[SUPPLIED MATERIAL]

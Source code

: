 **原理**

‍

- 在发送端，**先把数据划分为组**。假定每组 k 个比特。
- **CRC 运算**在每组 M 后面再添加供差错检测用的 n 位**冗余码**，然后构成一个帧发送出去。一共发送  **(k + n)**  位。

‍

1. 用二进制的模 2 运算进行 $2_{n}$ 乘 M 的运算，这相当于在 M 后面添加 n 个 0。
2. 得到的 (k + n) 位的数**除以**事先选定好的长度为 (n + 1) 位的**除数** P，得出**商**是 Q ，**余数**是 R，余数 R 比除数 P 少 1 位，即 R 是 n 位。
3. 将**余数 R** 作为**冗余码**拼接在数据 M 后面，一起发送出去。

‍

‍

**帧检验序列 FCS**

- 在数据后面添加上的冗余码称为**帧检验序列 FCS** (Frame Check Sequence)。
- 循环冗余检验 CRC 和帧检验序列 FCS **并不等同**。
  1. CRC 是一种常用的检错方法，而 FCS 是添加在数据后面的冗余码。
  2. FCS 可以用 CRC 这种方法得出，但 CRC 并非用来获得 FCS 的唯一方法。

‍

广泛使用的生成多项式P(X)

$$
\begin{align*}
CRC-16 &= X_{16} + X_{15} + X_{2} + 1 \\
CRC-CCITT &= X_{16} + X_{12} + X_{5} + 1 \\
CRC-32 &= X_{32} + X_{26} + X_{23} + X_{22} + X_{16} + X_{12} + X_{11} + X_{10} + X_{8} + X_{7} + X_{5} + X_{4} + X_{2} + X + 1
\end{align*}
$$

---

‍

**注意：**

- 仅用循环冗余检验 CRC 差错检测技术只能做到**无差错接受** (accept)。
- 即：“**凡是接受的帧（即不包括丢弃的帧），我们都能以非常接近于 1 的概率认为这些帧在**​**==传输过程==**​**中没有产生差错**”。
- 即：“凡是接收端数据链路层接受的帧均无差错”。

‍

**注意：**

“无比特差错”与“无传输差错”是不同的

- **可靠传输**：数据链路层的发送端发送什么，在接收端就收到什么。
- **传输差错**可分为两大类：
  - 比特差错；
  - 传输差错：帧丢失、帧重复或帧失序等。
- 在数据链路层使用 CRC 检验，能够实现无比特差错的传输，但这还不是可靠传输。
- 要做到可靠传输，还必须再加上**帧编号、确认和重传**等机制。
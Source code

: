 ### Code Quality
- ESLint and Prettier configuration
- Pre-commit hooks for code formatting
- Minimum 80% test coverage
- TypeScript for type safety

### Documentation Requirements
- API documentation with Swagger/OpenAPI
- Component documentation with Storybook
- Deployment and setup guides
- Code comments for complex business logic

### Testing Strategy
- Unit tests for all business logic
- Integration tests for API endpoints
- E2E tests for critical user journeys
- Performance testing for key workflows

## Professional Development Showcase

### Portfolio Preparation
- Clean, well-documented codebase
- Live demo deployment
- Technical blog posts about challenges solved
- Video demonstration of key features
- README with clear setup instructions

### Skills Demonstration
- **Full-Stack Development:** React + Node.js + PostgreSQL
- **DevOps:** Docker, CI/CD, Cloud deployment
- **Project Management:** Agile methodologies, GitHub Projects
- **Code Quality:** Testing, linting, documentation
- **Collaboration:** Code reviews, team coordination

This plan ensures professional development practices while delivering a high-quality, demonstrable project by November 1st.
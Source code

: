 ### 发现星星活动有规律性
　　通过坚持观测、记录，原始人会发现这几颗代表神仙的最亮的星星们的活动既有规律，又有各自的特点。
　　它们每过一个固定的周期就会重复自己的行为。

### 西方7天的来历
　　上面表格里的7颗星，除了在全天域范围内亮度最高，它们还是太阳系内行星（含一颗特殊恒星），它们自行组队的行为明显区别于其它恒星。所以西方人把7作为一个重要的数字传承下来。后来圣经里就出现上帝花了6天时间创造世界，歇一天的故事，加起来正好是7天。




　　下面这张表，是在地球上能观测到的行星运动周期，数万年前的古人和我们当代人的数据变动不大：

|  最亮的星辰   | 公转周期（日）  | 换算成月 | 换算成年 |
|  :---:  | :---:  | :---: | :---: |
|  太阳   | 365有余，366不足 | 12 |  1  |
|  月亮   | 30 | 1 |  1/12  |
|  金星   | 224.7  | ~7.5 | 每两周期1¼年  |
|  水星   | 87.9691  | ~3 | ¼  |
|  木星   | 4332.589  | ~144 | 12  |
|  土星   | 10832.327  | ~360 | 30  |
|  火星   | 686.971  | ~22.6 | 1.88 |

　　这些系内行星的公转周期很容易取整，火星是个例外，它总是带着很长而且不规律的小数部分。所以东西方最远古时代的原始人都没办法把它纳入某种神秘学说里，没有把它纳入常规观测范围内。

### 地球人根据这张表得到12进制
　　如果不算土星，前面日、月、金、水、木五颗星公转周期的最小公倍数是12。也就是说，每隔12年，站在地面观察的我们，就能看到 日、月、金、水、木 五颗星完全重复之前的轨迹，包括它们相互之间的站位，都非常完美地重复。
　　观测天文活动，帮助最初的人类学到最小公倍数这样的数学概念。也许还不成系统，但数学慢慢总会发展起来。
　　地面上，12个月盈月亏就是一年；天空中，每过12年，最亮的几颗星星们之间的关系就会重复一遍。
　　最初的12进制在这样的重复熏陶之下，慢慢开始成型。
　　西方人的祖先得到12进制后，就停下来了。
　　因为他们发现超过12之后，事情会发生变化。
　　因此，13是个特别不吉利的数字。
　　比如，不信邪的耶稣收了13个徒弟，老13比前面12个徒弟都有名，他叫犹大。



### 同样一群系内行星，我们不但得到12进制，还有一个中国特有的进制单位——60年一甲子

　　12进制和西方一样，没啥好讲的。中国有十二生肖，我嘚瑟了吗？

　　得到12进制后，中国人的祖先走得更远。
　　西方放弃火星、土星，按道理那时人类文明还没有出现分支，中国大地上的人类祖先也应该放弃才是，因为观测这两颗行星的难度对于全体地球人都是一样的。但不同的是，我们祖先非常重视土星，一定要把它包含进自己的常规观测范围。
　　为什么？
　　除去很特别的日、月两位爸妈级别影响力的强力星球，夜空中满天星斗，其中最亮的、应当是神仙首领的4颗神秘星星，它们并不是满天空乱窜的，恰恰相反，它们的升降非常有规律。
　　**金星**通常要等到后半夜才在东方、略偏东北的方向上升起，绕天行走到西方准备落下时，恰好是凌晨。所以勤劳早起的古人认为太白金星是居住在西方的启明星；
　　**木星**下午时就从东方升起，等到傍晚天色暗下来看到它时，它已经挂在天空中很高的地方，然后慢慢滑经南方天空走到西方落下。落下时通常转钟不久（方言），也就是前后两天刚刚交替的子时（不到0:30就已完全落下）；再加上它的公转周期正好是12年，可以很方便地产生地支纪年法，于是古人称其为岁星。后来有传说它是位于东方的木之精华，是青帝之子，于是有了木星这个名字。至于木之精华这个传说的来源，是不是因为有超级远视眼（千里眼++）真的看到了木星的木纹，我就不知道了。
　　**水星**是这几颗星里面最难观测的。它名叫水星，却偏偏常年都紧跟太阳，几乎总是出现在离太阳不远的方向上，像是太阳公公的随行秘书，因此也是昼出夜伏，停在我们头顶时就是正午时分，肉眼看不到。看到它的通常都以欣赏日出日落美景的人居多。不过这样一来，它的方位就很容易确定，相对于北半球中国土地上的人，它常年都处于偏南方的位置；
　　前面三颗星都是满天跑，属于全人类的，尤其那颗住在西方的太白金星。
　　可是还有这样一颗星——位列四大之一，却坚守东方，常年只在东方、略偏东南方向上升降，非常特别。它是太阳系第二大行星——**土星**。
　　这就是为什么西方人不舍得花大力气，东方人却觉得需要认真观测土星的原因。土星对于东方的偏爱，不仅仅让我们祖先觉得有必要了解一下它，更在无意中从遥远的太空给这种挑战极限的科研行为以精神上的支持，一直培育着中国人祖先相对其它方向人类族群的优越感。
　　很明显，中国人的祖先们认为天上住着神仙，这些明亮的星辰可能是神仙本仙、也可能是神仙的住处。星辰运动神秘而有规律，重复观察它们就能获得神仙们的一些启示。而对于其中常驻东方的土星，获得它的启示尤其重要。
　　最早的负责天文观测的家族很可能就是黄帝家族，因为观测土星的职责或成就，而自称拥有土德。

[/SUPPLIED MATERIAL]

* ABOUT THIS EXERCISE *
Scan the data above, please, and give the number of lines where the word "business" occurs, with no further text.

* TASK RESULT *
2